Some of the imagery in the film is horrific; part of the detail necessary to fashion the post-apocalyptic setting. As an example, the war boys are painted white, with heavy scarification across their bodies and faces. In combination with their fanatical and ruthless characterisation, this makes them frightening in appearance and nature.
Cruelty is littered throughout the film to reinforce the grim setting and to reinforce the evil character of Immortan Joe and the nature of his rule.
For instance, Mad Max is captured, tortured, tattooed and branded. There is also a scene where women are shown being milked like cattle and scenes of the people of the Citadel, filthy, deformed and starving for water and resources.
Cruelty is built into the narrative. Immortan Joe's wives are kept to produce him healthy offspring and they seek solace from him; he expresses that they are his property and treats them as such.
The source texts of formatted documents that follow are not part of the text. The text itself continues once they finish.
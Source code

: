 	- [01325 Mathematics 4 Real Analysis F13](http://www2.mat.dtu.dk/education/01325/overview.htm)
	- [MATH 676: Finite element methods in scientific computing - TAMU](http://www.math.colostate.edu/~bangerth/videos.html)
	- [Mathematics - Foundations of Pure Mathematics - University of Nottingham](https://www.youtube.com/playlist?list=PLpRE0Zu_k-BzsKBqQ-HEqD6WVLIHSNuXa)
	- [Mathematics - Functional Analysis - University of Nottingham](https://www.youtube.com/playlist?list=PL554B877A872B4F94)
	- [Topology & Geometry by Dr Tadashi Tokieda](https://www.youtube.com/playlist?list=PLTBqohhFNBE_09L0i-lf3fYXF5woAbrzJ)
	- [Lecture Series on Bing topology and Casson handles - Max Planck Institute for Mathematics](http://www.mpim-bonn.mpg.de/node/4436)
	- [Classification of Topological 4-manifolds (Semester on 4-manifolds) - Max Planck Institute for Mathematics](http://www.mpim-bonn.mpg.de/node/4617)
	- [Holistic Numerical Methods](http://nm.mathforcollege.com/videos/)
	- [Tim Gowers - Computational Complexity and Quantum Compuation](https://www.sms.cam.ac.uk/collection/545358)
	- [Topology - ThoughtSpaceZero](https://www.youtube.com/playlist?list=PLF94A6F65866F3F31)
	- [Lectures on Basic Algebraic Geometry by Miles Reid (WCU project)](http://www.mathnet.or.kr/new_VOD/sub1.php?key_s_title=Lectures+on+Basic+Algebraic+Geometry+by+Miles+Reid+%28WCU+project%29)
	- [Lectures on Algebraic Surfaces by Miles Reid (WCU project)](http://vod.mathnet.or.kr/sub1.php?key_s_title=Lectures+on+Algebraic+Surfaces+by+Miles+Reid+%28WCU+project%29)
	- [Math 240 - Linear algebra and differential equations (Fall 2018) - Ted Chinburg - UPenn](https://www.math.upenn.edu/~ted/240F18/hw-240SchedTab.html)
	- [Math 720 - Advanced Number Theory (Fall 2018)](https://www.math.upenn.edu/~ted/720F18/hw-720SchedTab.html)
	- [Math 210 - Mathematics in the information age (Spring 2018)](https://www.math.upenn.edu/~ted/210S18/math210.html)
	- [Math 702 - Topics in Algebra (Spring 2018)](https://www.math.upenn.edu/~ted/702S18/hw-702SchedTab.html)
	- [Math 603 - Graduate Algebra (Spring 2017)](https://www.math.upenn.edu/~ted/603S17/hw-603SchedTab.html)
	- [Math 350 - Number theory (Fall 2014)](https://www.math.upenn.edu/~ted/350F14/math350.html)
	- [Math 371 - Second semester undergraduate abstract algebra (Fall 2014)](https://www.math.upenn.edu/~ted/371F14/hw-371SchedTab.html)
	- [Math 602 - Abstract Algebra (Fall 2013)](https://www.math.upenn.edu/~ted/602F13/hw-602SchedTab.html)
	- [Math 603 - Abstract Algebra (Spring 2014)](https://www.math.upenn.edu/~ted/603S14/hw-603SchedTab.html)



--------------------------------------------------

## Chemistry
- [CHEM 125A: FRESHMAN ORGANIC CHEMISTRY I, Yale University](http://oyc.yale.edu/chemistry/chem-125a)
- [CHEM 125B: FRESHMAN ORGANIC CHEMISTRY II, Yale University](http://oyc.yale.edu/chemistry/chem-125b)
The film is a non-stop spectacle of fast-action violence. The violence is notable for its high extent; the vast majority of the film is violent content, but the film shows restraint in terms of manner and degree. There are very few scenes of blood and gore; occasionally injuries are shown to emphasise their seriousness for main characters. All of these depictions of injury are brief and fleeting, and at times only implied.
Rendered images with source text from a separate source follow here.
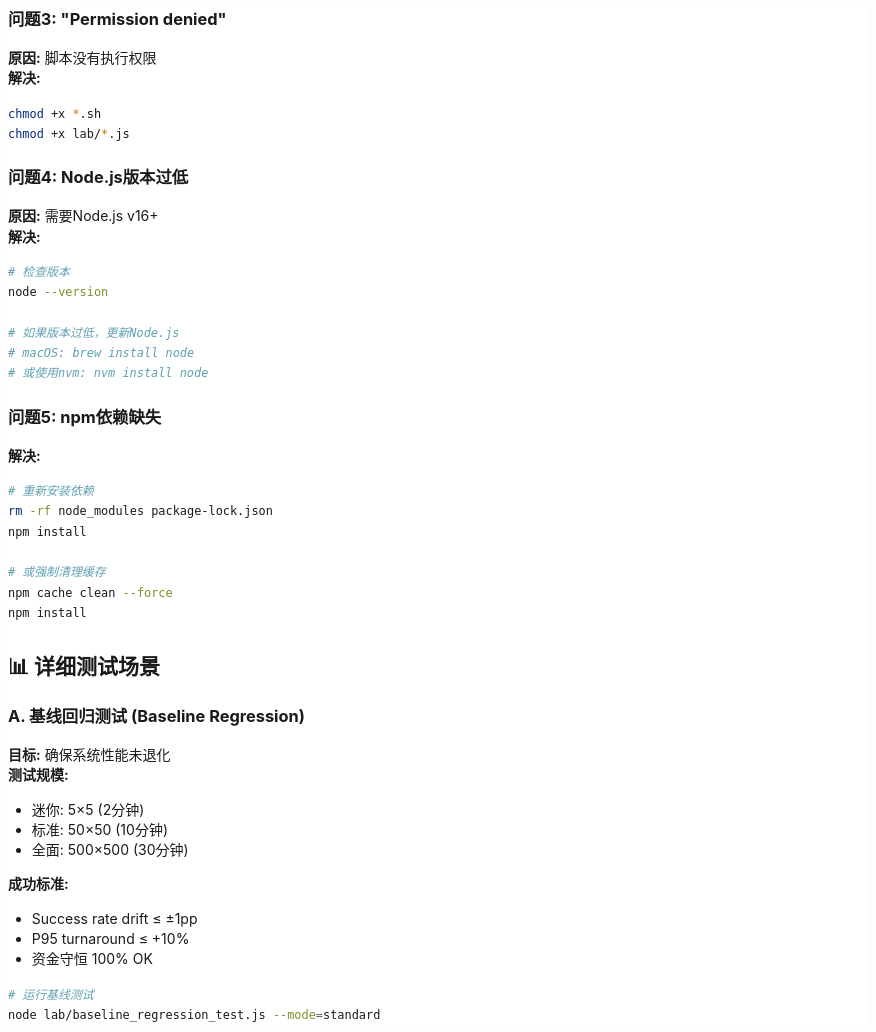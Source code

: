 ### 问题3: "Permission denied"

**原因:** 脚本没有执行权限  
**解决:**
```bash
chmod +x *.sh
chmod +x lab/*.js
```

### 问题4: Node.js版本过低

**原因:** 需要Node.js v16+  
**解决:**
```bash
# 检查版本
node --version

# 如果版本过低，更新Node.js
# macOS: brew install node
# 或使用nvm: nvm install node
```

### 问题5: npm依赖缺失

**解决:**
```bash
# 重新安装依赖
rm -rf node_modules package-lock.json
npm install

# 或强制清理缓存
npm cache clean --force
npm install
```

## 📊 详细测试场景

### A. 基线回归测试 (Baseline Regression)

**目标:** 确保系统性能未退化  
**测试规模:**
- 迷你: 5×5 (2分钟)
- 标准: 50×50 (10分钟)  
- 全面: 500×500 (30分钟)

**成功标准:**
- Success rate drift ≤ ±1pp
- P95 turnaround ≤ +10%
- 资金守恒 100% OK

```bash
# 运行基线测试
node lab/baseline_regression_test.js --mode=standard
```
That said the sheer relentlessness of the violence will be very intense for most viewers. The fight sequences are a concentrated series of explosions, collapsing vehicles and bodies flying off the rig in pursuit. The result is compounding, with high octane sequence directly following high octane sequence and little let up or cathartic relief.
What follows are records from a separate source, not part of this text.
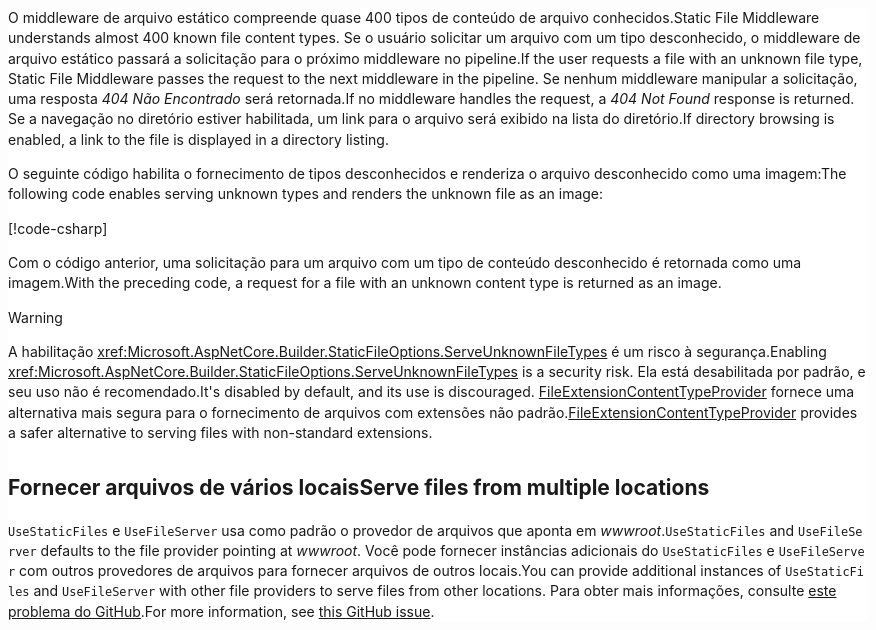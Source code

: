 <span data-ttu-id="fcd82-331">O middleware de arquivo estático compreende quase 400 tipos de conteúdo de arquivo conhecidos.</span><span class="sxs-lookup"><span data-stu-id="fcd82-331">Static File Middleware understands almost 400 known file content types.</span></span> <span data-ttu-id="fcd82-332">Se o usuário solicitar um arquivo com um tipo desconhecido, o middleware de arquivo estático passará a solicitação para o próximo middleware no pipeline.</span><span class="sxs-lookup"><span data-stu-id="fcd82-332">If the user requests a file with an unknown file type, Static File Middleware passes the request to the next middleware in the pipeline.</span></span> <span data-ttu-id="fcd82-333">Se nenhum middleware manipular a solicitação, uma resposta *404 Não Encontrado* será retornada.</span><span class="sxs-lookup"><span data-stu-id="fcd82-333">If no middleware handles the request, a *404 Not Found* response is returned.</span></span> <span data-ttu-id="fcd82-334">Se a navegação no diretório estiver habilitada, um link para o arquivo será exibido na lista do diretório.</span><span class="sxs-lookup"><span data-stu-id="fcd82-334">If directory browsing is enabled, a link to the file is displayed in a directory listing.</span></span>

<span data-ttu-id="fcd82-335">O seguinte código habilita o fornecimento de tipos desconhecidos e renderiza o arquivo desconhecido como uma imagem:</span><span class="sxs-lookup"><span data-stu-id="fcd82-335">The following code enables serving unknown types and renders the unknown file as an image:</span></span>

[!code-csharp[](static-files/samples/1.x/StaticFilesSample/StartupServeUnknownFileTypes.cs?name=snippet_ConfigureMethod)]

<span data-ttu-id="fcd82-336">Com o código anterior, uma solicitação para um arquivo com um tipo de conteúdo desconhecido é retornada como uma imagem.</span><span class="sxs-lookup"><span data-stu-id="fcd82-336">With the preceding code, a request for a file with an unknown content type is returned as an image.</span></span>

> [!WARNING]
> <span data-ttu-id="fcd82-337">A habilitação <xref:Microsoft.AspNetCore.Builder.StaticFileOptions.ServeUnknownFileTypes> é um risco à segurança.</span><span class="sxs-lookup"><span data-stu-id="fcd82-337">Enabling <xref:Microsoft.AspNetCore.Builder.StaticFileOptions.ServeUnknownFileTypes> is a security risk.</span></span> <span data-ttu-id="fcd82-338">Ela está desabilitada por padrão, e seu uso não é recomendado.</span><span class="sxs-lookup"><span data-stu-id="fcd82-338">It's disabled by default, and its use is discouraged.</span></span> <span data-ttu-id="fcd82-339">[FileExtensionContentTypeProvider](#fileextensioncontenttypeprovider) fornece uma alternativa mais segura para o fornecimento de arquivos com extensões não padrão.</span><span class="sxs-lookup"><span data-stu-id="fcd82-339">[FileExtensionContentTypeProvider](#fileextensioncontenttypeprovider) provides a safer alternative to serving files with non-standard extensions.</span></span>

## <a name="serve-files-from-multiple-locations"></a><span data-ttu-id="fcd82-340">Fornecer arquivos de vários locais</span><span class="sxs-lookup"><span data-stu-id="fcd82-340">Serve files from multiple locations</span></span>

<span data-ttu-id="fcd82-341">`UseStaticFiles` e `UseFileServer` usa como padrão o provedor de arquivos que aponta em *wwwroot*.</span><span class="sxs-lookup"><span data-stu-id="fcd82-341">`UseStaticFiles` and `UseFileServer` defaults to the file provider pointing at *wwwroot*.</span></span> <span data-ttu-id="fcd82-342">Você pode fornecer instâncias adicionais do `UseStaticFiles` e `UseFileServer` com outros provedores de arquivos para fornecer arquivos de outros locais.</span><span class="sxs-lookup"><span data-stu-id="fcd82-342">You can provide additional instances of `UseStaticFiles` and `UseFileServer` with other file providers to serve files from other locations.</span></span> <span data-ttu-id="fcd82-343">Para obter mais informações, consulte [este problema do GitHub](https://github.com/dotnet/AspNetCore.Docs/issues/15578).</span><span class="sxs-lookup"><span data-stu-id="fcd82-343">For more information, see [this GitHub issue](https://github.com/dotnet/AspNetCore.Docs/issues/15578).</span></span>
A war boy is shown committing suicide, in a suicide attack on a vehicle. It appears the war boys believe they are martyring themselves by engaging in such conduct. The war boys are framed as sociopathic and fanatical, which gives some context to this conduct. However some younger viewers may find this shocking and disturbing.
Mad Max: Fury Road is a well-produced high intensity action thriller set in a post-apocalyptic future. Viewers are likely to find the sensory overload of superior visual effects, fast-paced action and relentless violence gruelling viewing.
If a film is likely to cause injury to the public good its availability must be restricted. This goes against the presumption of freedom of expression as set out in the New Zealand Bill of Rights Act. This film's enthusiasm for slick fast-paced explosive violence is likely to cause such injury. Children and young teenagers do not have the mental faculties necessary to endure the sheer extent of this violence and the result would be the desensitisation of these viewers to intensely violent content. They would be likely to form harmful attitudes towards such violence, depicted for pure entertainment value and which pushes the limits of experienced viewers' stamina.
Older teenagers are in a much better position to identify and appreciate the fantastical and otherworldly context; this will go to mitigate the aforementioned effects in these viewers. The lack of any other strong impact content will also assist in this regard.
The film is therefore classified objectionable except if the availability of the publication is restricted to persons who have attained the age of 16 years. This restriction balances the harms described against the right to freedom of expression and is thus demonstrably justifiable.